#### [Directions]
Report each line of the data that contains the string "from".

Data items:
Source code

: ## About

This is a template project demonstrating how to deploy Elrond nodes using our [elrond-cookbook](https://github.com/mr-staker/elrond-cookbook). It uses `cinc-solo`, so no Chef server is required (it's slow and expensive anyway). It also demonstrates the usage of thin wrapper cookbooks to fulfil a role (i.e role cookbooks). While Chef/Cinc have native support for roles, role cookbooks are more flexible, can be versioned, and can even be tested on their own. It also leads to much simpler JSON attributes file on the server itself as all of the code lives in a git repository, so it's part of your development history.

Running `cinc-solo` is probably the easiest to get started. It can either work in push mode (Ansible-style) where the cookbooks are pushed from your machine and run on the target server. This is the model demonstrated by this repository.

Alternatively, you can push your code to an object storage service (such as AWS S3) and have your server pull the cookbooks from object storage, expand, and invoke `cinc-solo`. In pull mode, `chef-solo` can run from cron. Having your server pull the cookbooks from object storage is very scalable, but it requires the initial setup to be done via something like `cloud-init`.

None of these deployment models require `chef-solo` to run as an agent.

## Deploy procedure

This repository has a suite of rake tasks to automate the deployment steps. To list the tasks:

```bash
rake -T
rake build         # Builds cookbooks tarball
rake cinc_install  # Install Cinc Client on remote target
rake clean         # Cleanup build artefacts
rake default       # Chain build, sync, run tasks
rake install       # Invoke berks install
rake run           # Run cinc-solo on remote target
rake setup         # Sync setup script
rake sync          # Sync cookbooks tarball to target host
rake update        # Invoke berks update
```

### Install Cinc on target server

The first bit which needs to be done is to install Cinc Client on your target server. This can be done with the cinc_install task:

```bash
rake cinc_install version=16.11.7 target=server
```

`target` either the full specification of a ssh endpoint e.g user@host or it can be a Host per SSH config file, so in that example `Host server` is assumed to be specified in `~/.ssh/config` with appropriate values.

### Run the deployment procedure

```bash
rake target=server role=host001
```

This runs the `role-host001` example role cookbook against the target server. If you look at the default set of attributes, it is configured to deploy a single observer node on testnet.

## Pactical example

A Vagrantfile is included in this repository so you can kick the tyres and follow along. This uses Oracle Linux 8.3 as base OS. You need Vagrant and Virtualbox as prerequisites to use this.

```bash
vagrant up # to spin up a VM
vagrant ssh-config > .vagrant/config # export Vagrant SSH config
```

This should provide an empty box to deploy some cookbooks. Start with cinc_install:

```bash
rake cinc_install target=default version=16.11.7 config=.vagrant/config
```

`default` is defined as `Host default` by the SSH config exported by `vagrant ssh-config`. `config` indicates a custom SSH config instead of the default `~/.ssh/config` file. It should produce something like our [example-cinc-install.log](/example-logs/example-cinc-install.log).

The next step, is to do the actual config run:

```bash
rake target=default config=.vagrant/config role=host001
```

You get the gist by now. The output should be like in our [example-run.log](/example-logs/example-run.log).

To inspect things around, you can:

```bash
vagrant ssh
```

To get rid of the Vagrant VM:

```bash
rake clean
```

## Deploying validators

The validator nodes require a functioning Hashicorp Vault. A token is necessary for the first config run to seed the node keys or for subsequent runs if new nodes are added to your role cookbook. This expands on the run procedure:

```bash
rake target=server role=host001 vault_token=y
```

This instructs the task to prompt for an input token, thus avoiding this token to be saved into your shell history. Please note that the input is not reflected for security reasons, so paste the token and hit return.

#### [Output]
Running `cinc-solo` is probably the easiest to get started. It can either work in push mode (Ansible-style) where the cookbooks are pushed from your machine and run on the target server. This is the model demonstrated by this repository.
Alternatively, you can push your code to an object storage service (such as AWS S3) and have your server pull the cookbooks from object storage, expand, and invoke `cinc-solo`. In pull mode, `chef-solo` can run from cron. Having your server pull the cookbooks from object storage is very scalable, but it requires the initial setup to be done via something like `cloud-init`.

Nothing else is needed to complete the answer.